The procurement profession has come a long way since the days of sitting in an office signing purchase orders all day. And while maintaining cost-efficient relationships with trusted suppliers remains an essential part of the job, the need to evolve remains the key to future success.

This was the overarching message that emerged from Procurious’ Big Ideas Summit on Thursday. The event in London was attended by an impressive rollcall of industry heavy hitters, among them senior procurement brand manager at IBM Global Procurement Barry Ward, who spoke at the event.

Ward acknowledged the benefit of recent transformations within the industry, but warned the exponential growth of data, combined with the need for brands to react quickly to events affecting their supply chains, will require a radical shift in the paradigm.

“Technology will replace a lot of roles in the near future, and we’ll need new skills in procurement,” predicted Ward. “Without innovation you will never meet the needs of your supply chain. This ability to drive innovation is going to be an essential requirement.”

In the future, adopters of what Ward calls “cognitive procurement” will be the ones driving the profession forward. Platforms such as IBM’s Watson, which can help process and reveal insights from large amounts of unstructured data, should be embraced, said Ward, and will put the balance of power back with the buyer.

“Harnessing this technology will allow procurement professionals to analyse contracts quickly and efficiently, and give you immediate access to data feeds about suppliers, so you can make immediate and effective decisions.

 “Don’t underestimate the changes coming our way,” he added. “With the pace of progress, now is the time to act.”

The ability to evaluate suppliers was a theme picked up by Gabe Perez, vice president of strategy and market development at Coupa. According to Perez, one of the greatest challenges facing the industry is complacency. Relying on legacy networks when it comes to conducting business with suppliers is excluding up to 90% of the potential supply base, he claimed.

“To get suppliers to participate, you have to have an open door. There are suppliers all over the world, but you have to connect with them and take out the barriers to openness.”

Essentially, what this amounts to is agility. Something Chris Sawchuk, principal & global procurement advisory practice leader at The Hackett Group advocates if the sector is to flourish. According to Sawchuk, 74% of procurement professionals say agility is important, yet only 36% say they know how to improve it. “Agility is there, it’s just not systemic,” said Sawchuk.

So what does agility actually look like and how to you implement it?
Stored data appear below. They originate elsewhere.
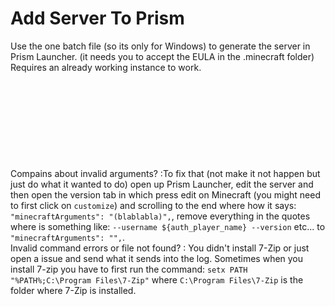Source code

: # Add Server To Prism

Use the one batch file (so its only for Windows) to generate the server in Prism Launcher. (it needs you to accept the EULA in the .minecraft folder)<br>
Requires an already working instance to work.<br><br><br><br><br><br><br><br><br><br>
Compains about invalid arguments? :To fix that (not make it not happen but just do what it wanted to do)  open up Prism Launcher, edit the server and then open the version tab in which press edit on Minecraft (you might need to first click on `customize`) and scrolling to the end where how it says: `"minecraftArguments": "(blablabla)",`, remove everything in the quotes where is something like: `--username ${auth_player_name} --version` etc... to `"minecraftArguments": "",`.<br>
Invalid command errors or file not found? : You didn't install 7-Zip or just open a issue and send what it sends into the log. Sometimes when you install 7-zip you have to first run the command:
`setx PATH "%PATH%;C:\Program Files\7-Zip"` where `C:\Program Files\7-Zip` is the folder where 7-Zip is installed.<br><br>
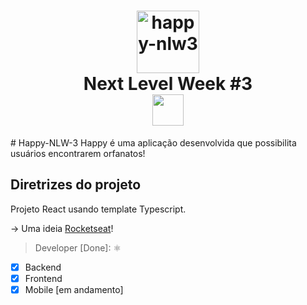 <h1 align="center">
<image src="/Logo.svg" alt="happy-nlw3" height="100px"/>
  <br> Next Level Week #3</br>
  <image src="/nlw3.svg" height="50px"/>
</h1>
# Happy-NLW-3
Happy é uma aplicação desenvolvida que possibilita usuários encontrarem orfanatos!

## Diretrizes do projeto

Projeto React usando template Typescript.

 -> Uma ideia [Rocketseat](https://rocketseat.com.br/)!
 
> Developer [Done]: :atom_symbol:

- [x] Backend
- [x] Frontend
- [x] Mobile [em andamento]
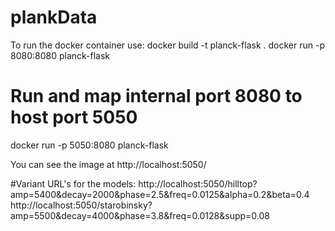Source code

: # plankData
To run the docker container use:
docker build -t planck-flask .
docker run -p 8080:8080 planck-flask

# Run and map internal port 8080 to host port 5050
docker run -p 5050:8080 planck-flask

You can see the image at http://localhost:5050/

#Variant URL's for the models:
http://localhost:5050/hilltop?amp=5400&decay=2000&phase=2.5&freq=0.0125&alpha=0.2&beta=0.4
http://localhost:5050/starobinsky?amp=5500&decay=4000&phase=3.8&freq=0.0128&supp=0.08
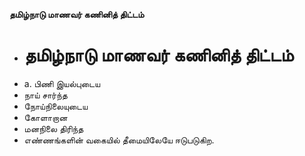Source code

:**தமிழ்நாடு மாணவர் கணினித் திட்டம்**
- # தமிழ்நாடு மாணவர் கணினித் திட்டம்
- a. பிணி இயல்புடைய
- நாய் சார்ந்த
-  நோய்நிலையுடைய
- கோளாறான
- மனநிலை திரிந்த
- எண்ணங்களின் வகையில் தீமையிலேயே ஈடுபடுகிற.

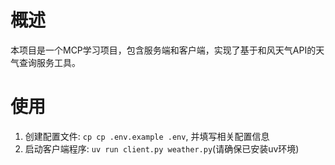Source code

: # 概述

本项目是一个MCP学习项目，包含服务端和客户端，实现了基于和风天气API的天气查询服务工具。

# 使用

1. 创建配置文件: `cp cp .env.example .env`, 并填写相关配置信息
2. 启动客户端程序: `uv run client.py weather.py`(请确保已安装uv环境)
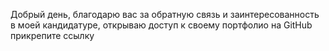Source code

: Добрый день, благодарю вас за обратную связь и заинтересованность в моей кандидатуре, открываю доступ к своему портфолио на GitHub прикрепите ссылку
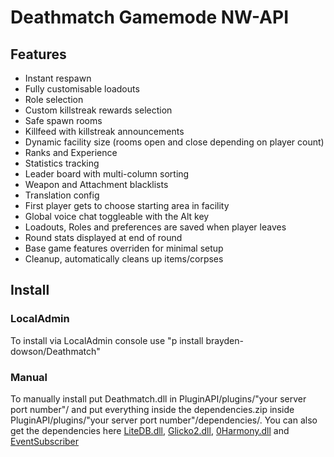 # Deathmatch Gamemode NW-API
## Features
- Instant respawn
- Fully customisable loadouts
- Role selection
- Custom killstreak rewards selection
- Safe spawn rooms
- Killfeed with killstreak announcements
- Dynamic facility size (rooms open and close depending on player count)
- Ranks and Experience
- Statistics tracking
- Leader board with multi-column sorting
- Weapon and Attachment blacklists
- Translation config
- First player gets to choose starting area in facility
- Global voice chat toggleable with the Alt key
- Loadouts, Roles and preferences are saved when player leaves
- Round stats displayed at end of round
- Base game features overriden for minimal setup
- Cleanup, automatically cleans up items/corpses 

## Install
### LocalAdmin
To install via LocalAdmin console use "p install brayden-dowson/Deathmatch"

### Manual
To manually install put Deathmatch.dll in PluginAPI/plugins/"your server port number"/ and put everything inside the dependencies.zip inside PluginAPI/plugins/"your server port number"/dependencies/. You can also get the dependencies here [LiteDB.dll](https://github.com/mbdavid/LiteDB), [Glicko2.dll](https://github.com/ikhanage/Glicko2), [0Harmony.dll](https://github.com/pardeike/Harmony) and [EventSubscriber](https://github.com/brayden-dowson/Deathmatch/tree/master/EventSubscriber)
Like Ward, Sawchuk recommends investing in and piloting new technology, as well as evaluating your ability to respond to fluctuating business demands, which may involve using outsourcing providers to help manage tail spend.

Before you can implement any of this, however, you’ll need to do what Sawchuk calls an “honest inventory of procurement’s identity and culture” within your company.

The chances are there is room for improvement, but how quickly procurement professionals implement these improvements could shape the future success of the sector.